TASK STATEMENT – Below are records; state how many of their lines hold the word "infty", and give only the figure.

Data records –
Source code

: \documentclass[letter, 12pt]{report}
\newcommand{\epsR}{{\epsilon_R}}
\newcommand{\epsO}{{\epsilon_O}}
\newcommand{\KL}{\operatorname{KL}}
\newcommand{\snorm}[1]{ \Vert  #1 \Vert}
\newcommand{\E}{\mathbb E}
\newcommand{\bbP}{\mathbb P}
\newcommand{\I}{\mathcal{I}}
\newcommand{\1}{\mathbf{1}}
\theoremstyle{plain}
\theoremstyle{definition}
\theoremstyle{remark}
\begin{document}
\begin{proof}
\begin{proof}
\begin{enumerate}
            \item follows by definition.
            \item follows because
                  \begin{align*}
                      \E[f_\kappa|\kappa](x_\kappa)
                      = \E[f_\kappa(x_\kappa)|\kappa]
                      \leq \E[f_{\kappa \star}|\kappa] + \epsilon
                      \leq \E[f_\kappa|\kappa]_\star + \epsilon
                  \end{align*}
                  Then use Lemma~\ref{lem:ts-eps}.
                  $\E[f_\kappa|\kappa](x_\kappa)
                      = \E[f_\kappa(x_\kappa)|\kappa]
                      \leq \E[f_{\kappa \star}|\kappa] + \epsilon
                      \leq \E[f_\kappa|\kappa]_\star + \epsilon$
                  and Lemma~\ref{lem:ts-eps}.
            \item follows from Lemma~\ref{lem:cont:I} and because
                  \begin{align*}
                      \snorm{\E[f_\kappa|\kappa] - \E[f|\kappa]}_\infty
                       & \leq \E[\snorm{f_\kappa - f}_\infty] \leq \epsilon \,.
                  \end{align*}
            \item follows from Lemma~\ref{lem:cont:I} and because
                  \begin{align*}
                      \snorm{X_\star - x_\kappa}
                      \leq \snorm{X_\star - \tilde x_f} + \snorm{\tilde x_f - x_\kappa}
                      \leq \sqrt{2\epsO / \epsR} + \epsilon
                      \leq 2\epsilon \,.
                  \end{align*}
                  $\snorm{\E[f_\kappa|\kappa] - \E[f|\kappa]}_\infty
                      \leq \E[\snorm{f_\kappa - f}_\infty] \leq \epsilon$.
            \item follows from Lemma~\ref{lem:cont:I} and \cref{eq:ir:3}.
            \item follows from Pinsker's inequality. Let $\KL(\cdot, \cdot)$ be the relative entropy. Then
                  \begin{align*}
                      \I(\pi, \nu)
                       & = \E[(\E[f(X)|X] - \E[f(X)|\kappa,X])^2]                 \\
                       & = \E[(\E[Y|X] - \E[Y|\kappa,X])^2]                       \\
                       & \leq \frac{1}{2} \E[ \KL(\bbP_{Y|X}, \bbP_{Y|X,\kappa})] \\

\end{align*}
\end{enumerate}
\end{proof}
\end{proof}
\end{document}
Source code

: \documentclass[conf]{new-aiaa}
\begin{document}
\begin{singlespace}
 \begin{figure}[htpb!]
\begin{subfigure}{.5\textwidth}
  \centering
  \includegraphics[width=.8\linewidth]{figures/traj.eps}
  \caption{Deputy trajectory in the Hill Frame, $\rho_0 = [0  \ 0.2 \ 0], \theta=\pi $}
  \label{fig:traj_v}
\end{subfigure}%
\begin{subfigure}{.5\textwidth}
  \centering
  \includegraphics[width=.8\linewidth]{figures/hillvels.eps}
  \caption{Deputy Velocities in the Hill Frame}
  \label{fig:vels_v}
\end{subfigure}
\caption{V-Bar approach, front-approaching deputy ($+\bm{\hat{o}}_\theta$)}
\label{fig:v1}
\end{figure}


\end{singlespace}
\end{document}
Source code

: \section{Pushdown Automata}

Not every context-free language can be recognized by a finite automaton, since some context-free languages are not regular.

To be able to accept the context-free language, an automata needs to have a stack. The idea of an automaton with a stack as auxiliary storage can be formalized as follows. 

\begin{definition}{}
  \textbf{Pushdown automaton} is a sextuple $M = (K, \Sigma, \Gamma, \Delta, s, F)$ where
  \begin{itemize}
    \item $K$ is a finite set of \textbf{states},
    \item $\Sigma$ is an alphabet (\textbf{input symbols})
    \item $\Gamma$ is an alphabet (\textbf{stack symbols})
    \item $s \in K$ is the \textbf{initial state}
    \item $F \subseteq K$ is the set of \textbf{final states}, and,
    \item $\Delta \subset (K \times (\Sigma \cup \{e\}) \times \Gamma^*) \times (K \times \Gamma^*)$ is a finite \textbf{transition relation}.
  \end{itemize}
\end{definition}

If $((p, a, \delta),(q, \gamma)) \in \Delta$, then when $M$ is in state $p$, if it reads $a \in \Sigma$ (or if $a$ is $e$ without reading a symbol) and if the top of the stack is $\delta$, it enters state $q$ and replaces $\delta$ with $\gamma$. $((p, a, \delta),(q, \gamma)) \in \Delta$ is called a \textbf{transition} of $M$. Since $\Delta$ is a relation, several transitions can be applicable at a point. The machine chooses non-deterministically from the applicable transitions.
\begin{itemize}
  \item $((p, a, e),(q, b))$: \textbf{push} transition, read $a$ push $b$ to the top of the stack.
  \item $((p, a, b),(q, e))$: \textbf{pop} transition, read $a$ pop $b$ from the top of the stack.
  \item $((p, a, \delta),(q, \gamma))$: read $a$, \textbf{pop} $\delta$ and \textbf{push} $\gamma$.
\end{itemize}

ANSWER SECTION – 4